Response: To address the synthesizability problem, synthesizability scores of molecules may be used to modify the optimization objective function. We have expanded on our discussion of this in the Conclusion section. To provide better insight into QMO’s proposed molecules (and their synthesizability), we have added Fig. 3 to display some QMO-optimized molecules and their synthetic accessibility (SA) scores.
R1Q2: In an exploration of a random point in the chemical space, it is not possible to get stuck in a local neighbourhood since many moves from the start would fail to generate a stable structure.
Response: ZO methods follow noisy (estimated) gradients to search for the next candidate at each iteration, so it may get stuck if the loss landscape has many saddle points (see our loss landscape visualizations in Fig. 2).

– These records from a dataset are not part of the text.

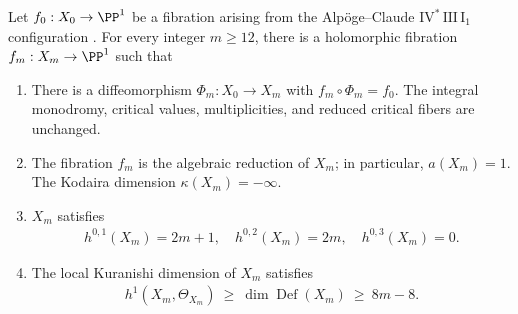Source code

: \begin{theorem} 
\label{t:main}
Let $f_0:X_0\to\PP^1$ be a fibration arising from the Alp\"oge--Claude $\mathrm{IV}^*\,\mathrm{III}\,\mathrm{I}_1$ configuration \cite{AC,Engel}. For every integer $m\geq12$,  there is a holomorphic fibration
$f_m:X_m\to\PP^1$ such that
\begin{enumerate}[label=\textup{(\roman*)}]
\item There is a diffeomorphism $\Phi_m:X_0\to X_m$ with
$f_m\circ\Phi_m=f_0$. The integral monodromy, critical values,
multiplicities, and reduced critical fibers are unchanged.
\item The fibration $f_m$ is the algebraic reduction of $X_m$; in particular, $a(X_m)=1$. The Kodaira dimension $\kappa(X_m) = - \infty$.
\item $X_m$ satisfies
\begin{align}\label{newhodge}
 h^{0,1}(X_m)=2m+1,\quad h^{0,2}(X_m)=2m,\quad h^{0,3}(X_m)=0.
\end{align}
\item The local Kuranishi dimension of $X_m$ satisfies
\begin{align}\label{intromoduli}
 h^1(X_m,\Theta_{X_m})\ \geq\
 \dim\operatorname{Def}(X_m)\ \geq\ 8m -8.
\end{align}
\end{enumerate}
\end{theorem}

We agree with the reviewer that a totally random search can avoid getting stuck at bad local minima, but the hit rate (success of finding a valid candidate) can be quite low, especially with query constraints.
R1Q3: In figure 1 (now Fig. 2) it is not clear to me if it refers to any two random vector or it some sort of average? I would guess the second but I failed to find it in the text. More generally I think that in a study with just three figures it would be beneficial to use more extensive figure captions. I also do not clearly understand how much two vectors are enough to describe the landscape.
Response: To visualize the landscapes, we use two random vectors instead of an average. Projecting to two random vectors is a common approach to visualize high-dimensional loss landscapes (see reference 33). We have expanded our caption of the Guacamol function landscapes (now Fig. 2) to describe in detail how the plots were created. Other figure captions have been elaborated also.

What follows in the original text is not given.